Avoiding the Bored Student Blues
I will focus my blogging activity on approaches to fostering reading motivation through student inquiry and metacognitive approaches. My goal is to better understand some of the field-level dialogue, best-practices and theories on motivation and inquiry and to expand my current repertoire of related class room practices and assignments. In other words, my goal is to avoid as much of this as possible:
One of my concerns is how to both expose students to challenging new writers and materials and put them in charge of choosing their reading. Right now my approach would be to offer students a limited selection of materials to choose from on a few topics – a pretty much standard teacher guided approach. But, I am wondering if it’s possible to take this further, to engage students’ imaginations in a way that really puts them in the director chair of their own college-level inquiry, kind of an I-Learn paper on steroids, where students design their own course of learning, and by god, embark on a lifelong learning quest!

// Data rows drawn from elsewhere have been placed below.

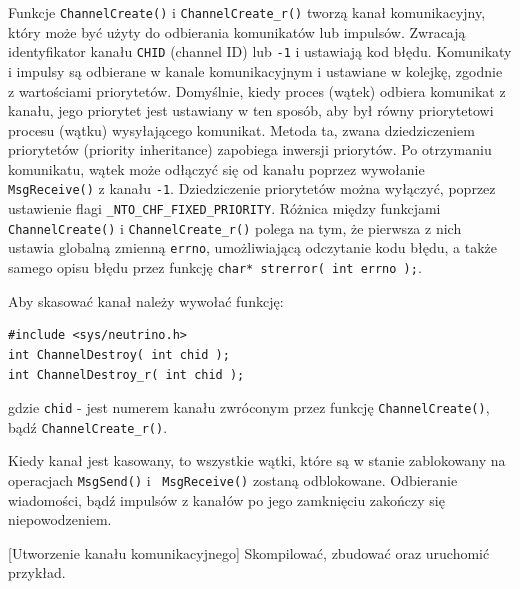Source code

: Funkcje \lstinline[style=MyCStyle]{ChannelCreate()} i \lstinline[style=MyCStyle]{ChannelCreate_r()}  tworzą kanał komunikacyjny, który może być użyty do odbierania komunikatów lub impulsów. Zwracają identyfikator kanału \lstinline[style=MyCStyle]{CHID} (channel ID) lub \lstinline[style=MyCStyle]{-1} i ustawiają kod błędu. Komunikaty i impulsy są odbierane w kanale komunikacyjnym i ustawiane w kolejkę, zgodnie z wartościami priorytetów. Domyślnie, kiedy proces (wątek) odbiera komunikat z kanału, jego priorytet jest ustawiany w ten sposób, aby był równy priorytetowi procesu (wątku) wysyłającego komunikat. Metoda ta, zwana dziedziczeniem priorytetów (priority inheritance) zapobiega inwersji priorytów. Po otrzymaniu komunikatu, wątek może odłączyć się od kanału poprzez wywołanie \lstinline[style=MyCStyle]{MsgReceive()} z kanału \lstinline[style=MyCStyle]{-1}.  Dziedziczenie priorytetów można wyłączyć, poprzez ustawienie flagi \lstinline[style=MyCStyle]{_NTO_CHF_FIXED_PRIORITY}. Różnica między funkcjami \lstinline[style=MyCStyle]{ChannelCreate()}  i \lstinline[style=MyCStyle]{ChannelCreate_r()} polega na tym, że pierwsza z nich ustawia globalną zmienną \lstinline[style=MyCStyle]{errno}, umożliwiającą odczytanie kodu błędu, a także samego opisu błędu przez funkcję  \lstinline[style=MyCStyle]{char* strerror( int errno );}. 

Aby skasować kanał należy wywołać funkcję:

\begin{lstlisting}[style=MyCStyle]
#include <sys/neutrino.h>
int ChannelDestroy( int chid );
int ChannelDestroy_r( int chid );
\end{lstlisting}


gdzie \lstinline[style=MyCStyle]{chid} - jest numerem kanału zwróconym przez funkcję  \lstinline[style=MyCStyle]{ChannelCreate()}, bądź  \lstinline[style=MyCStyle]{ChannelCreate_r()}.
 
Kiedy kanał jest kasowany, to wszystkie wątki, które są w stanie zablokowany na operacjach  \lstinline[style=MyCStyle]{MsgSend()} i~ \lstinline[style=MyCStyle]{MsgReceive()} zostaną odblokowane. Odbieranie wiadomości, bądź impulsów z kanałów po jego zamknięciu zakończy się niepowodzeniem. 

\begin{example}{[Utworzenie kanału komunikacyjnego]} Skompilować, zbudować oraz uruchomić przykład. 

\end{example} 

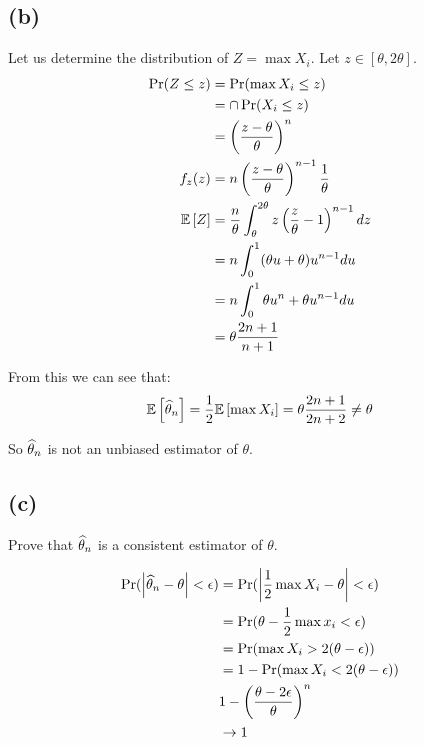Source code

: \documentclass[12pt]{paper}
\begin{document}
\subsection{(b)}

Let us determine the distribution of $Z = \max X_i$.
Let $z \in [\theta,2\theta]$. 
\begin{align*}
  \Pr( Z \leq z ) &= \Pr( \max X_i \leq z)\\
               &= \cap \Pr( X_i \leq z)\\
               &= \left(  \frac{z - \theta}{\theta} \right)^n\\
  f_z(z) &= n \left( \frac{z-\theta}{\theta} \right)^{n-1} \frac{1}{\theta}\\
  \mathbb{E} \left [ Z \right ] &= \frac{n}{\theta}\int_{\theta}^{2\theta} z \left(  \frac{z}{\theta} - 1
            \right)^{n-1} dz\\
               &= n \int_0^1 (\theta u + \theta )u^{n-1}du\\
               &= n \int_0^1 \theta u^n + \theta u^{n-1}du\\
  &= \theta \frac{2n + 1}{n+1} 
\end{align*}

From this we can see that:
\begin{equation*}
  \mathbb{E} \left [  \widehat{ \theta }_{n} \right ] = \frac{1}{2} \mathbb{E} \left [  \max{X_i} \right ] = \theta \frac{2n+1}{2n+2}
  \neq \theta
\end{equation*}

So $\widehat{ \theta }_{n}$ is not an unbiased estimator of $\theta$.

\subsection{(c)}

Prove that $\widehat{ \theta }_{n}$ is a consistent estimator of $\theta$.

\begin{align*}
  \Pr( \left \lvert \widehat{ \theta }_{n} - \theta \right \rvert < \epsilon) &= \Pr( \left \lvert  \frac{1}{2}\max{X_i} - \theta \right \rvert
                                < \epsilon)\\
                              &= \Pr( \theta - \frac{1}{2} \max{x_i} < \epsilon)\\
                              &= \Pr( \max{X_i} > 2( \theta - \epsilon))\\
                              &= 1 - \Pr( \max{X_i} < 2( \theta - \epsilon))\\
                              &1 - \left(  \frac{\theta - 2 \epsilon}{\theta}\right)^n\\
  &\rightarrow 1
\end{align*}
\end{document}
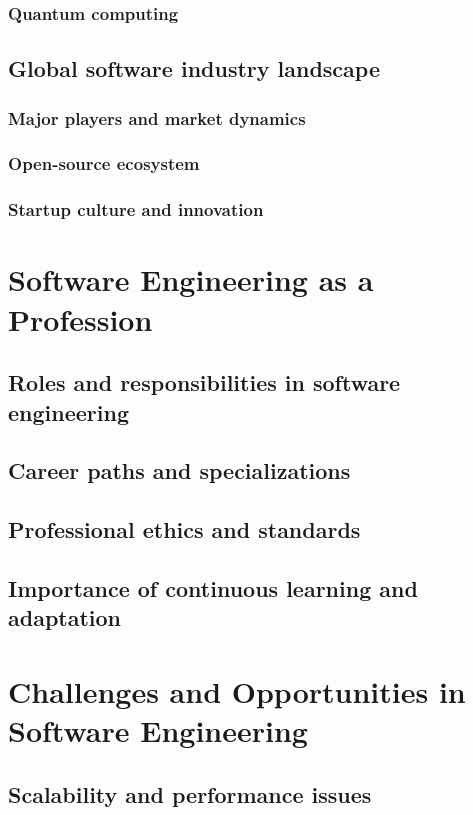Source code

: \subsubsection{Quantum computing}
\subsection{Global software industry landscape}
\subsubsection{Major players and market dynamics}
\subsubsection{Open-source ecosystem}
\subsubsection{Startup culture and innovation}

\newpage

\section{Software Engineering as a Profession}
\subsection{Roles and responsibilities in software engineering}
\subsection{Career paths and specializations}
\subsection{Professional ethics and standards}
\subsection{Importance of continuous learning and adaptation}

\newpage

\section{Challenges and Opportunities in Software Engineering}
\subsection{Scalability and performance issues}
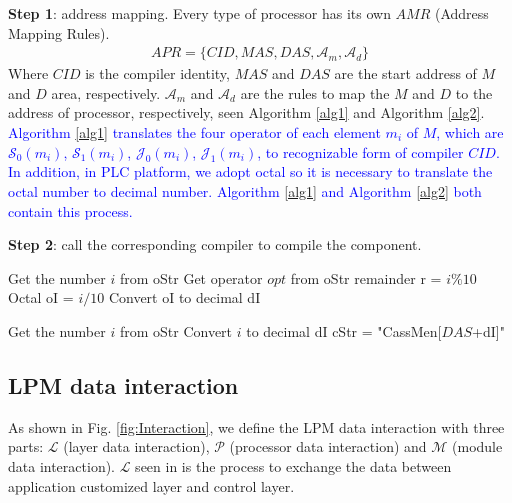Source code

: \documentclass[journal,UTF8]{IEEEtran}
\begin{document}
\textbf{Step 1}: address mapping. Every type of processor has its own $AMR$ (Address Mapping Rules).
 \begin{eqnarray}
  APR = \{CID, MAS, DAS, \mathcal{A}_m, \mathcal{A}_d\}
 \end{eqnarray}
 Where $CID$ is the compiler identity, $MAS$ and $DAS$ are the start address of $M$ and $D$ area, respectively. $\mathcal{A}_m$ and $\mathcal{A}_d$ are the rules to map the $M$ and $D$ to the address of processor, respectively, seen Algorithm \ref{alg1} and Algorithm \ref{alg2}. \textcolor{blue}{Algorithm \ref{alg1} translates the four operator of each element $m_i$ of $M$, which are $\mathcal{S}_0(m_i)$, $\mathcal{S}_1(m_i)$, $\mathcal{J}_0(m_i)$, $\mathcal{J}_1(m_i)$, to recognizable form of compiler $CID$. In addition, in PLC platform, we adopt octal so it is necessary to translate the octal number to decimal number. Algorithm \ref{alg1} and Algorithm \ref{alg2} both contain this process.
 } 
 
\textbf{Step 2}: call the corresponding compiler to compile the component.


\begin{algorithm}
	\label{alg1}
	\caption{$\mathcal{A}_m$}%
	Get the number $i$ from oStr\; 
	Get operator $opt$ from oStr\;
	remainder r = $i\%10$\;
	Octal oI =  $i/10$\;
	Convert oI to decimal dI\; 
	\textcolor{blue}{}
\end{algorithm}
\begin{algorithm}
	\label{alg2}
	\caption{$\mathcal{A}_d$}%
	Get the number $i$ from oStr\; 
	Convert $i$ to decimal dI\; 
	cStr = "CassMen[$DAS$+dI]"\;
\end{algorithm}


 
 \subsection{LPM data interaction}
 As shown in Fig. \ref{fig:Interaction}, we define the LPM data interaction with three parts: $\mathcal{L}$ (layer data interaction), $\mathcal{P}$ (processor data interaction) and $\mathcal{M}$ (module data interaction). $\mathcal{L}$ seen in \cite{WuA} is the process to exchange the data between application customized layer and control layer.
\end{document}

I also want to look at the impact of the classroom discourse community in terms of fostering motivation. How can the classroom environment and practices facilitate that highly lusted after class full of engaged, inspired budding scholars? How can I get students truly excited about sharing their projects and learning about other students’?
Another way I want to approach looking at motivation and inquiry is through metacognitive approaches. Aren’t students who are beginning to engage in understanding their own learning processes more engaged? This could be a whole new world of excitement for some students, so how to get there?
Some things I have found so far that look interesting include:
- Influencing Postsecondary Students’ Motivation to Learn in the Classroom, a study in College Teaching by Dawson R. Hancock that looks as highly structured versus unstructured classrooms.
- · Interpersonal Relationships, Motivation, Engagement, and Achievement: Yields for Theory, Current Issues, and Educational Practice. Andrew J. Martin, Martin Dowson. Review of Educational Research.
- Toward a Positive Psychology of Academic Motivation. Frank Pajares. The Journal of Educational Research.
- Teaching Reading from a Metacognitive Perspective: Theory and Classroom Experiences. Annette F. Gourgey. From our textbook, Teaching Developmental Reading.